**WHAT YOU WILL DO**
Go through the data and copy every line exactly, but not the images.
*** Opening of MATERIAL PROVIDED ***
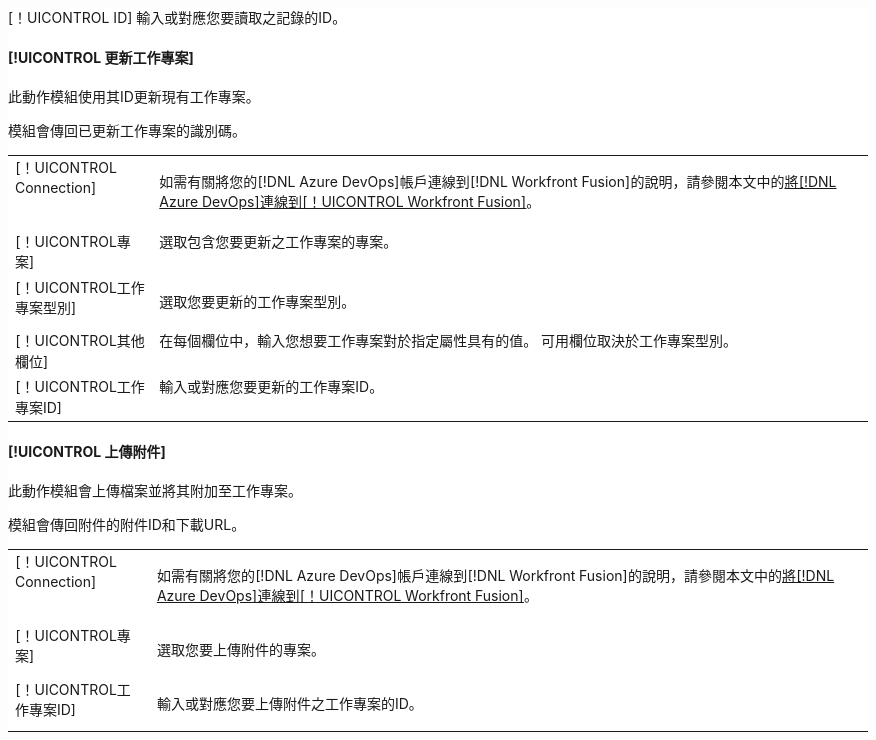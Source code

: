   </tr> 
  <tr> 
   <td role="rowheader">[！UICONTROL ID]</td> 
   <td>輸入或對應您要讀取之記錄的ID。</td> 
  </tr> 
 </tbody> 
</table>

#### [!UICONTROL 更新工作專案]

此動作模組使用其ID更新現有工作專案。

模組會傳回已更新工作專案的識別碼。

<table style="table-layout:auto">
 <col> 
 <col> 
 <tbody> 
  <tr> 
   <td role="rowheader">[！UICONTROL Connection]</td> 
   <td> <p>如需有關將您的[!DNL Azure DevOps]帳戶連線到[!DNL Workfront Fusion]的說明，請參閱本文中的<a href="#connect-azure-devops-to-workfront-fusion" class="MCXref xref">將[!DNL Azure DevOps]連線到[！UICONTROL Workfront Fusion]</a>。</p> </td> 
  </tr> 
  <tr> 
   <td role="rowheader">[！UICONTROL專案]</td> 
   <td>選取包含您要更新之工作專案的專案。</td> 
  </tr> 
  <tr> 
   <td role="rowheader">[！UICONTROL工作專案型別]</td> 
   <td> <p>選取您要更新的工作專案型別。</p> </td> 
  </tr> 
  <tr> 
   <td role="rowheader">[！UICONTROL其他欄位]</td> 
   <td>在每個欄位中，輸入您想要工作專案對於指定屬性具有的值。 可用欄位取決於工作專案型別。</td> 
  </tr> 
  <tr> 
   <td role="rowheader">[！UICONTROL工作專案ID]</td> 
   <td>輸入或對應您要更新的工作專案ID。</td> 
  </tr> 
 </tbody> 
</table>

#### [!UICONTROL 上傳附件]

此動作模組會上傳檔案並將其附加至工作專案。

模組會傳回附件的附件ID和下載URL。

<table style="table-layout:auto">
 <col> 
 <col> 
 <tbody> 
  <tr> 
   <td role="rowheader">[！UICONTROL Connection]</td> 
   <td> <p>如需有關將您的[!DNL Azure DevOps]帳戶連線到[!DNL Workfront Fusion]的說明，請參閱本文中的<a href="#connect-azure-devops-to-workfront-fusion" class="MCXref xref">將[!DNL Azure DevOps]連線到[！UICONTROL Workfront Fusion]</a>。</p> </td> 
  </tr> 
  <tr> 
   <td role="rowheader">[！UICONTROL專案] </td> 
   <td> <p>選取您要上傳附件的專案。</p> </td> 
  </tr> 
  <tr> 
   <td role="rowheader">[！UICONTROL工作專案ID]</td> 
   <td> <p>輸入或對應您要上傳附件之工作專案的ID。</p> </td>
*** Close of MATERIAL PROVIDED ***
**EXERCISE RESPONSE**
Source code

:   </tr> 
  <tr> 
   <td role="rowheader">[！UICONTROL ID]</td> 
   <td>輸入或對應您要讀取之記錄的ID。</td> 
  </tr> 
 </tbody> 
</table>

#### [!UICONTROL 更新工作專案]

此動作模組使用其ID更新現有工作專案。

模組會傳回已更新工作專案的識別碼。

<table style="table-layout:auto">
 <col> 
 <col> 
 <tbody> 
  <tr> 
   <td role="rowheader">[！UICONTROL Connection]</td> 
   <td> <p>如需有關將您的[!DNL Azure DevOps]帳戶連線到[!DNL Workfront Fusion]的說明，請參閱本文中的<a href="#connect-azure-devops-to-workfront-fusion" class="MCXref xref">將[!DNL Azure DevOps]連線到[！UICONTROL Workfront Fusion]</a>。</p> </td> 
  </tr> 
  <tr> 
   <td role="rowheader">[！UICONTROL專案]</td> 
   <td>選取包含您要更新之工作專案的專案。</td> 
  </tr> 
  <tr> 
   <td role="rowheader">[！UICONTROL工作專案型別]</td> 
   <td> <p>選取您要更新的工作專案型別。</p> </td> 
  </tr> 
  <tr> 
   <td role="rowheader">[！UICONTROL其他欄位]</td> 
   <td>在每個欄位中，輸入您想要工作專案對於指定屬性具有的值。 可用欄位取決於工作專案型別。</td> 
  </tr> 
  <tr> 
   <td role="rowheader">[！UICONTROL工作專案ID]</td> 
   <td>輸入或對應您要更新的工作專案ID。</td> 
  </tr> 
 </tbody> 
</table>

#### [!UICONTROL 上傳附件]

此動作模組會上傳檔案並將其附加至工作專案。

模組會傳回附件的附件ID和下載URL。

<table style="table-layout:auto">
 <col> 
 <col> 
 <tbody> 
  <tr> 
   <td role="rowheader">[！UICONTROL Connection]</td> 
   <td> <p>如需有關將您的[!DNL Azure DevOps]帳戶連線到[!DNL Workfront Fusion]的說明，請參閱本文中的<a href="#connect-azure-devops-to-workfront-fusion" class="MCXref xref">將[!DNL Azure DevOps]連線到[！UICONTROL Workfront Fusion]</a>。</p> </td> 
  </tr> 
  <tr> 
   <td role="rowheader">[！UICONTROL專案] </td> 
   <td> <p>選取您要上傳附件的專案。</p> </td> 
  </tr> 
  <tr> 
   <td role="rowheader">[！UICONTROL工作專案ID]</td> 
   <td> <p>輸入或對應您要上傳附件之工作專案的ID。</p> </td>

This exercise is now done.